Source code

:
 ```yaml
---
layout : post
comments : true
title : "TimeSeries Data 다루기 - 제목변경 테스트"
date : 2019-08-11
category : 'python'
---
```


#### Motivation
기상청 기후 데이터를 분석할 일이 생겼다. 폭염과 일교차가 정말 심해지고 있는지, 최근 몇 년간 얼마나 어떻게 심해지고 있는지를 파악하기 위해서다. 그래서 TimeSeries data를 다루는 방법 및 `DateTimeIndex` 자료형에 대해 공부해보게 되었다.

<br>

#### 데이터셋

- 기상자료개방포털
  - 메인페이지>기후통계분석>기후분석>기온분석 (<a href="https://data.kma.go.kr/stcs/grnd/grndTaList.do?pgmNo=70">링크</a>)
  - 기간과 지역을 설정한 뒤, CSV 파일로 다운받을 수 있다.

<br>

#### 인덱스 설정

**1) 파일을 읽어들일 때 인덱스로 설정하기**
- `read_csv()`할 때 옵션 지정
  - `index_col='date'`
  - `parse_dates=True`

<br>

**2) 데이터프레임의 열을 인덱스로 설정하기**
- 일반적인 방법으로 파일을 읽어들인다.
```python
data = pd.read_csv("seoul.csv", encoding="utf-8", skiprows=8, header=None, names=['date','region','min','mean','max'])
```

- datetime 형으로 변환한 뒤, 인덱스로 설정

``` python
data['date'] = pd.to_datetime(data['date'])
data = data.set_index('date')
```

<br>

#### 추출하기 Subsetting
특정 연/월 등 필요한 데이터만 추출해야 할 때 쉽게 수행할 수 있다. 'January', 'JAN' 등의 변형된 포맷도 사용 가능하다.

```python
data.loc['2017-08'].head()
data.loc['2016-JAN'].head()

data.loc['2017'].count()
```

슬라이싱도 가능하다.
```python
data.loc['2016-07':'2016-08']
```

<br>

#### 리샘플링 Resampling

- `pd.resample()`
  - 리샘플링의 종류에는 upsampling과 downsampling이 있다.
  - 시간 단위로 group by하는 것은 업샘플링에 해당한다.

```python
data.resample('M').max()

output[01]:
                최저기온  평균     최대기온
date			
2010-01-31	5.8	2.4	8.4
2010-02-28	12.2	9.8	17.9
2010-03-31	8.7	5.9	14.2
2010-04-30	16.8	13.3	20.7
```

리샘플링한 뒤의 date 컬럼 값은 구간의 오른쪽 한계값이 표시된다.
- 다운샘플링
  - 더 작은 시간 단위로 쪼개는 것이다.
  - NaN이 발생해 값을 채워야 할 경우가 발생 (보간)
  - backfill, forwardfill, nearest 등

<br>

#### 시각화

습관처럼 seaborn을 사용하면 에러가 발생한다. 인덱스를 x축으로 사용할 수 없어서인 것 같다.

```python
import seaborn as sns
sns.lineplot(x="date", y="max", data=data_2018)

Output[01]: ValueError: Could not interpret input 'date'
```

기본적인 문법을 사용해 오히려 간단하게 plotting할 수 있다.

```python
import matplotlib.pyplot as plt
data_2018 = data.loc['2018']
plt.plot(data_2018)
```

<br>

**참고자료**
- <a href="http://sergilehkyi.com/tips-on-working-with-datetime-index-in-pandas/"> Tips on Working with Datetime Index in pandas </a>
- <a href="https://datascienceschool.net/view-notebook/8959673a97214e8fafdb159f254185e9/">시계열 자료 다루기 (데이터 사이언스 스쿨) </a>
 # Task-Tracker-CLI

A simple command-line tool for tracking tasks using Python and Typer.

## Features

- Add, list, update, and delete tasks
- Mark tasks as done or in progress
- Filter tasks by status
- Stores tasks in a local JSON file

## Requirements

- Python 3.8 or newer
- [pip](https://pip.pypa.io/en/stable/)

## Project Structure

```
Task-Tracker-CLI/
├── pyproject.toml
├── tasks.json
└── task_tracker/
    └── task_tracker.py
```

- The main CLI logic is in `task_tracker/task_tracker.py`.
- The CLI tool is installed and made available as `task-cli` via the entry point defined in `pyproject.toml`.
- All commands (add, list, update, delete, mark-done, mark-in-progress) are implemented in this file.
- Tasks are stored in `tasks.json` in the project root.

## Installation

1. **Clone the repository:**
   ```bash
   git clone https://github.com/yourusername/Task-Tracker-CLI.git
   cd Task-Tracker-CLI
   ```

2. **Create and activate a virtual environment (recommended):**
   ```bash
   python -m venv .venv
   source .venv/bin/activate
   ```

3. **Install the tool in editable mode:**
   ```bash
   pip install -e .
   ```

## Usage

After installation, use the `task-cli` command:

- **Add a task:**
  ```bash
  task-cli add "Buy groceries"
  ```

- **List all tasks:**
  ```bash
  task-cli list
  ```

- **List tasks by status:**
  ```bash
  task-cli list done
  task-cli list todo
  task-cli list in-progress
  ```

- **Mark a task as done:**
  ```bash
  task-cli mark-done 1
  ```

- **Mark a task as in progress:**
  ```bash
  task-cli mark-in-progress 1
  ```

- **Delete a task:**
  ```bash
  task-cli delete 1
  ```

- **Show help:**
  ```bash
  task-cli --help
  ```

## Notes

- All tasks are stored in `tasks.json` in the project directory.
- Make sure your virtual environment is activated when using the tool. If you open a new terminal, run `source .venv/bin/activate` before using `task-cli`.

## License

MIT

- _REQUIREMENT_: Each line from the top of the listing down to and including the one containing "- 리샘플링의 종류에는 upsampling과 downsampling이 있다." should be transcribed exactly; nothing else is to be output.

- _RESULT_:
Source code

:
 ```yaml
---
layout : post
comments : true
title : "TimeSeries Data 다루기 - 제목변경 테스트"
date : 2019-08-11
category : 'python'
---
```


#### Motivation
기상청 기후 데이터를 분석할 일이 생겼다. 폭염과 일교차가 정말 심해지고 있는지, 최근 몇 년간 얼마나 어떻게 심해지고 있는지를 파악하기 위해서다. 그래서 TimeSeries data를 다루는 방법 및 `DateTimeIndex` 자료형에 대해 공부해보게 되었다.

<br>

#### 데이터셋

- 기상자료개방포털
  - 메인페이지>기후통계분석>기후분석>기온분석 (<a href="https://data.kma.go.kr/stcs/grnd/grndTaList.do?pgmNo=70">링크</a>)
  - 기간과 지역을 설정한 뒤, CSV 파일로 다운받을 수 있다.

<br>

#### 인덱스 설정

**1) 파일을 읽어들일 때 인덱스로 설정하기**
- `read_csv()`할 때 옵션 지정
  - `index_col='date'`
  - `parse_dates=True`

<br>

**2) 데이터프레임의 열을 인덱스로 설정하기**
- 일반적인 방법으로 파일을 읽어들인다.
```python
data = pd.read_csv("seoul.csv", encoding="utf-8", skiprows=8, header=None, names=['date','region','min','mean','max'])
```

- datetime 형으로 변환한 뒤, 인덱스로 설정

``` python
data['date'] = pd.to_datetime(data['date'])
data = data.set_index('date')
```

<br>

#### 추출하기 Subsetting
특정 연/월 등 필요한 데이터만 추출해야 할 때 쉽게 수행할 수 있다. 'January', 'JAN' 등의 변형된 포맷도 사용 가능하다.

```python
data.loc['2017-08'].head()
data.loc['2016-JAN'].head()

data.loc['2017'].count()
```

슬라이싱도 가능하다.
```python
data.loc['2016-07':'2016-08']
```

<br>

#### 리샘플링 Resampling

- `pd.resample()`
  - 리샘플링의 종류에는 upsampling과 downsampling이 있다.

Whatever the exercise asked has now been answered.